Will News on the iPhone Save Us?
It’s an accepted truism in TV that local stations, as long as there have been local stations, have been money-making machines. At least, until recently, when the gears jammed, the networks stopped being station groups’ BFFs, audiences started sampling other sources for news, and even the uber-dependable local advertisers took their Buick dealer dollars and shoved ‘em under the mattress.
Scary times. Local newsers are out of work, wondering if stations will ever field the local news benches that we all grew up expecting. The financial model that kept local news afloat-and profitable-seems to have fallen apart. Is that a temporary reaction to the recession, or a sign that things are evolving, as they have been for years in the newspaper biz?
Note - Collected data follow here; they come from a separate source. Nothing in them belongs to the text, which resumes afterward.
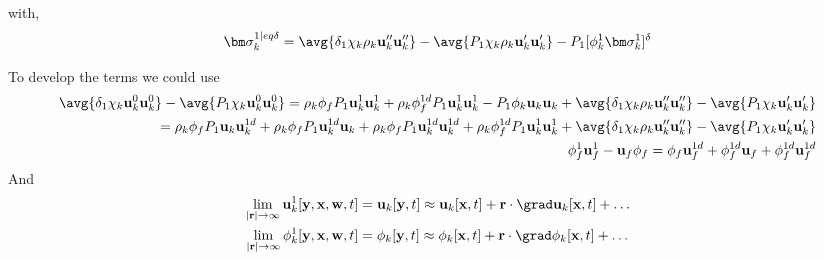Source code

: with, 
\begin{equation*}
    \bm\sigma_k^{1|eq\delta} 
    = 
    \avg{\delta_1 \chi_k \rho_k \textbf{u}_k''  \textbf{u}_k'' }
    - \avg{P_1 \chi_k\rho_k \textbf{u}_k'\textbf{u}_k'}
    - P_1 [\phi_k^1 \bm\sigma_k^1]^\delta
\end{equation*}

To develop the terms we could use 
\begin{align*}
    \avg{\delta_1 \chi_k \textbf{u}_k^0\textbf{u}_k^0}
    - \avg{P_1 \chi_k \textbf{u}_k^0\textbf{u}_k^0}
    = 
    \rho_k \phi_f P_1 \textbf{u}_k^1 \textbf{u}_k^1
    + \rho_k \phi_f^{1d} P_1 \textbf{u}_k^1 \textbf{u}_k^1
    - P_1 \phi_k \textbf{u}_k \textbf{u}_k
    + \avg{\delta_1 \chi_k \rho_k \textbf{u}_k''  \textbf{u}_k'' }
    - \avg{P_1 \chi_k \textbf{u}_k'\textbf{u}_k'}\\
    = 
    \rho_k \phi_f P_1 \textbf{u}_k \textbf{u}_k^{1d}
    + \rho_k \phi_f P_1 \textbf{u}_k^{1d} \textbf{u}_k
    + \rho_k \phi_f P_1 \textbf{u}_k^{1d} \textbf{u}_k^{1d}
    + \rho_k \phi_f^{1d} P_1 \textbf{u}_k^1 \textbf{u}_k^1
    + \avg{\delta_1 \chi_k \rho_k \textbf{u}_k''  \textbf{u}_k'' }
    - \avg{P_1 \chi_k \textbf{u}_k'\textbf{u}_k'}\\
    \phi_f^1 \textbf{u}_f^1 - \textbf{u}_f\phi_f 
    =
    \phi_f \textbf{u}_f^{1d} 
    + \phi_f^{1d} \textbf{u}_f 
    + \phi_f^{1d} \textbf{u}_f^{1d} 
\end{align*}
And 
\begin{align}
    \lim_{|\textbf{r}| \to \infty}  \textbf{u}_k^1[\textbf{y},\textbf{x},\textbf{w},t]
    &= \textbf{u}_k[\textbf{y},t]
    \approx \textbf{u}_k[\textbf{x},t]
    + \textbf{r}\cdot \grad \textbf{u}_k[\textbf{x},t] 
    + \ldots\\
    \lim_{|\textbf{r}| \to \infty}  \phi_k^1[\textbf{y},\textbf{x},\textbf{w},t]
    &= \phi_k[\textbf{y},t]
    \approx \phi_k[\textbf{x},t]
    + \textbf{r}\cdot \grad \phi_k[\textbf{x},t] 
    + \ldots
\end{align}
Slate makes a compelling argument that debating the financial model misses the point: “unlike most businesses, serious journalism has seldom been about the straightforward pursuit of profit. Nearly all of the most important journalistic institutions in the free world are hybrids of one form or another—for-profit but underwritten by generous owners or other profitable businesses; not-for-profit yet entrepreneurial; co-operative; or government-subsidized,” writes Jacob Weisberg.
But hold on there, JW. What about the reassuring words we’ve been hearing from our news directors, GMs, and station group suits: “the web will save us! serve the web!” (You know, just like weekend morning news did). Well, Weisberg points to the past: “In times of yore, the best American newspapers worked like this: Public-spirited families with names like Sulzberger, Bancroft, Chandler, and Graham (the owners of Newsweek, Slate, and the Washington Post) built highly profitable businesses by becoming dominant information sources in major local markets.”

Graham and Bradlee: Money, Talent and History-Making Journalism
Weisberg argues that it was the media barons whose bankrolls made things work, not a successful financial model, and that, for papers at least–and perhaps local tv newsers as well, the magic formula that saves us all may not be there either: “With the decline of their traditional revenue sources, capitalists in the news business are having to become even more creative. But they won’t find the grail of a new economic model for journalism—because there wasn’t an old one.”
What’s your take, local newsers? Is the web and all its multi-platform potential a path to profitability? Was giving news away for free a mistake? Would anyone pay for the waterskiing squirrels we’ve been feeding them for years anyway? Will we all end up working for web-based, advertiser supported and charitably-endowed hybrids that let us do worthwhile reporting at moderate, but not princely pay?
Do tell.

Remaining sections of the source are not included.